Au plan de l'analyse rimbaldienne, un certain manque de rigueur historique caractérise la démarche de Jacques Roubaud. Il fait d'autorité du poème sans titre "Qu'est-ce pour nous, mon Coeur,..." l'origine de la révolution métrique opérée par Rimbaud, se fiant aveuglément au discours critique des éditions courantes de son époque. En réalité, nous ignorons la date exacte de composition de ce poème et rien ne permet de le dissocier des autres poèmes à la versification déroutante datés du printemps et de l'été 1872 pour l'essentiel. Il opère ainsi une séparation chronologique entre les deux derniers poèmes en alexandrins de Rimbaud "Qu'est-ce pour nous, mon Coeur,..." et Mémoire. Cela n'empêche pas heureusement un travail emblématique sur ce poème "Qu'est-ce pour nous, mon Coeur,...", travail qui sera prolongé par Benoît de Cornulier qui a visiblement emboîté le pas en réservant une étude à part à ce poème. Ce n'est que beaucoup plus récemment que Benoît de Cornulier s'est mis à travailler sur la relation métrique étroite sensible entre les deux poèmes "Qu'est-ce..." et Famille maudite / Mémoire, même si l'idée de relation en miroir avait été très tôt pressentie. L'autre grande erreur de méthode de Jacques Roubaud vient de ce qu'il se sert anachroniquement du témoignage de Mallarmé dans "Crise de vers" pour attribuer à Rimbaud un travail de déconstruction d'un alexandrin qui serait incarné par Victor Hugo. Pourtant, dans son ouvrage, Jacques Roubaud finit par constater que l'assouplissement de l'alexandrin venait très largement d'un premier vent d'audace des romantiques et notamment de Victor Hugo. Il convient donc ici de citer le passage du texte pédant fort mal écrit, malgré quelques fulgurances, qu'est "Crise de vers" de Mallarmé : c'est cet écrit qui a entraîné Jacques Roubaud sur la pente de considérations théoriques erronées ou en tout cas abusives :
Un lecteur français, ses habitudes interrompues à la mort de Victor Hugo, ne peut que se déconcerter. Hugo, dans sa tâche mystérieuse, rabattit toute la prose, philosophie, éloquence, histoire au vers, et, comme il était le vers personnellement, il confisqua chez qui pense, discourt ou narre, presque le droit à s'énoncer. Monument en ce désert, avec le silence loin ; dans une crypte, la divinité ainsi d'une majestueuse idée inconsciente, à savoir que la forme appelée vers est simplement elle-même la littérature ; que vers il y a sitôt que s'accentue la diction, rythme dès que style. Le vers, je crois, avec respect attendit que le géant qui l'identifiait à sa main tenace et plus ferme toujours de forgeron, vint à manquer ; pour, lui, se rompre. Toute la langue, ajustée à la métrique, y recouvrant ses coupes vitales, s'évade, selon une libre disjonction aux mille éléments simples ; et, je l'indiquerai, pas sans similitude avec la multiplicité des cris d'une orchestration, qui reste verbale.La variation date de là : quoique en dessous et d'avance inopinément préparée par Verlaine, si fluide, revenu à de primitives épellations.

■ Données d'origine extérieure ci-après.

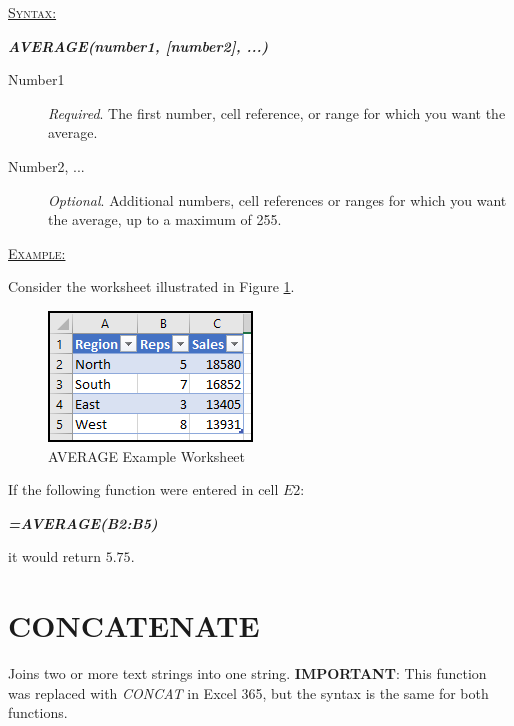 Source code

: \begin{addmargin}[1cm]{0cm}

	\medskip
	\underline{\textsc{Syntax:}}
	\medskip

	{\color{Syntax}
		\noindent\textbf{\textit{AVERAGE(number1, [number2], ...)}}
	}
	
	\begin{description}
		\item[Number1] \textit{Required}. The first number, cell reference, or range for which you want the average.
		\item[Number2, ...] \textit{Optional}. Additional numbers, cell references or ranges for which you want the average, up to a maximum of 255.
	\end{description}

	\medskip
	\noindent\underline{\textsc{Example:}}
	\medskip
	
	\noindent Consider the worksheet illustrated in Figure \ref{apa:avr}.

	\begin{figure}[H]
		\centering
		\includegraphics[width=\maxwidth{.45\linewidth}]{gfx/apa_fig01}
		\caption{AVERAGE Example Worksheet}
		\label{apa:avr}
	\end{figure}
	
	\noindent If the following function were entered in cell $ E2 $:
	
	{\color{Syntax}
		\textit{\textbf{=AVERAGE(B2:B5)}}
	}
	
	\noindent it would return $ 5.75 $.

\end{addmargin}

\section{CONCATENATE}

Joins two or more text strings into one string. \textbf{IMPORTANT}: This function was replaced with \textit{CONCAT} in Excel 365, but the syntax is the same for both functions.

Il s'agit de deux des paragraphes les plus lisibles de l'essai mallarméen. Le second paragraphe, très court, devait être cité, puisqu'il contient en germe la contradiction du précédent. Mallarmé évoque ici la figure d'un Hugo qui pouvait s'exprimer avec aisance et profusion sur tout sujet au moyen d'alexandrins et d'octosyllabes. Mallarmé joue ici sur une coïncidence : peu après la mort de Victor Hugo et les grandes commémorations qui l'ont accompagnée, une génération de poètes ne respectant pas les règles traditionnelles pour les rimes et les césures surgit. Même si Mallarmé serait bien en peine d'expliquer en quoi la mort d'Hugo a pu libérer les audaces des nouveaux poètes, cela a certes un sens dans une conception de la crise de vers comme renoncement au vers dans l'expression poétique, il s'agit là d'un contrepoint, mais dans l'optique de Jacques Roubaud de remise en cause de la césure ça ne fonctionne plus aussi bien, d'autant que Roubaud lui-même va envisager qu'Hugo a assoupli l'alexandrin.

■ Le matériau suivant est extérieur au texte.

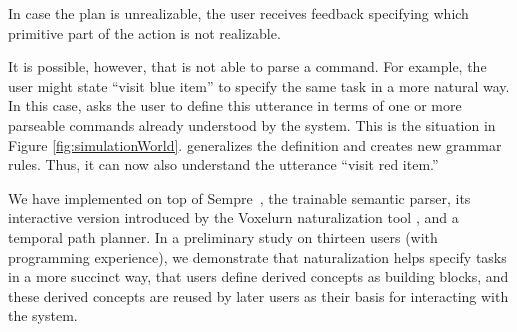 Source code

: In case the plan is unrealizable, the user receives feedback specifying which primitive part of the
action is not realizable.

It is possible, however, that \tool is not able to parse a command.
For example, the user might state ``visit blue item'' to specify the same task in a more natural way.
In this case, \tool asks the user to define this utterance
in terms of one or more parseable commands already understood by the system.
This is the situation in Figure \ref{fig:simulationWorld}.
\tool generalizes the definition and creates new grammar rules.
Thus, it can now also understand the utterance ``visit red item.''


We have implemented \tool on top of Sempre~\cite{berantSempre}, the trainable semantic parser, its interactive version introduced by the Voxelurn
naturalization tool \cite{wangVoxelurn}, and a temporal path planner.
In a preliminary study on thirteen users (with programming experience), we demonstrate that naturalization
helps specify tasks in a more succinct way, that users define derived concepts as building blocks,
and these derived concepts are reused by later users as their basis for interacting with the system.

Le troisième problème que pose l'ouvrage de Roubaud, c'est qu'il se concentre exclusivement sur l'alexandrin, alors qu'il ne manquait pas de poèmes de Rimbaud à étudier sous l'angle de la remise en cause de la métrique traditionnelle qui n'étaient pas en alexandrins (Larme, Michel et Christine, Tête de faune, etc.).

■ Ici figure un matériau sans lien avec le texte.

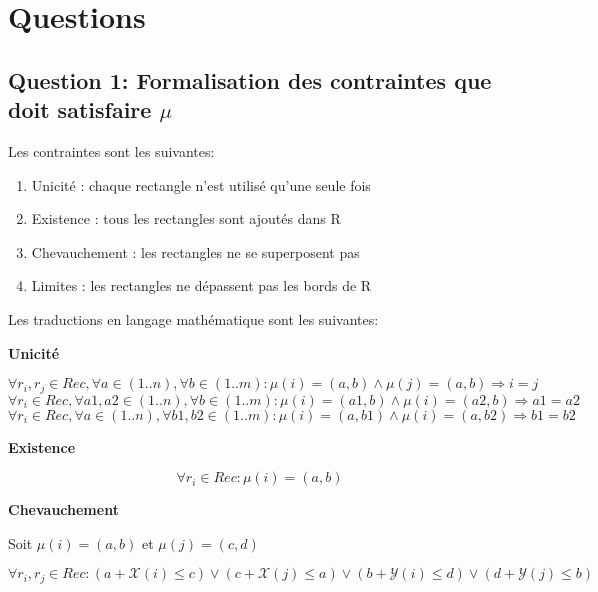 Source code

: \documentclass[a4paper,10pt]{article}
\begin{document}
\section{Questions}

\subsection{Question 1: Formalisation des contraintes que doit satisfaire $\mu$}

Les contraintes sont les suivantes:

\begin{enumerate}
\item Unicité : chaque rectangle n'est utilisé qu'une seule fois
\item Existence : tous les rectangles sont ajoutés dans R
\item Chevauchement : les rectangles ne se superposent pas
\item Limites : les rectangles ne dépassent pas les bords de R
\end{enumerate}

Les traductions en langage mathématique sont les suivantes:

\textbf{Unicité}

\begin{equation}
  \label{eq:unicite1}
  \forall r_i, r_j \in Rec, \forall a \in (1..n), \forall b \in (1..m) : \mu(i) = (a, b) \land \mu(j) = (a, b) \Rightarrow i = j
\end{equation}
\begin{equation}
  \label{eq:unicite2}
  \forall r_i \in Rec, \forall a1, a2 \in (1..n), \forall b \in (1..m) : \mu(i) = (a1, b) \land \mu(i) = (a2, b) \Rightarrow a1 = a2
\end{equation}
\begin{equation}
  \label{eq:unicite3}
  \forall r_i \in Rec, \forall a \in (1..n), \forall b1, b2 \in (1..m) : \mu(i) = (a, b1) \land \mu(i) = (a, b2) \Rightarrow b1 = b2
\end{equation}

\textbf{Existence}

\begin{equation}
\label{eq:existence}
\forall r_i \in Rec : \mu(i) = (a,b)
\end{equation}

\textbf{Chevauchement}

Soit $\mu(i) = (a,b)$ et $\mu(j) = (c,d)$

\begin{equation}
\label{eq:chevauchement}
\forall r_i,r_j \in Rec : (a + \mathcal{X}(i) \leq c) \lor (c + \mathcal{X}(j) \leq a) \lor (b + \mathcal{Y}(i) \leq d) \lor (d + \mathcal{Y}(j) \leq b)
\end{equation}
\end{document}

Enfin, nous remarquons au passage que Jacques Roubaud était encore victime de l'illusion d'une sorte de temps égal entre chaque syllabe, il voudrait que nous nous intéressions à l'emploi d'un métronome et à une "diction monotone à syllabes d'instants égaux appuyées aux endroits osulignés", ce qui est complètement vain et absurde.
Maintenant que nous avons énuméré nos principales préventions, voyons ce qu'apporte de décisif l'étude de Jacques Roubaud.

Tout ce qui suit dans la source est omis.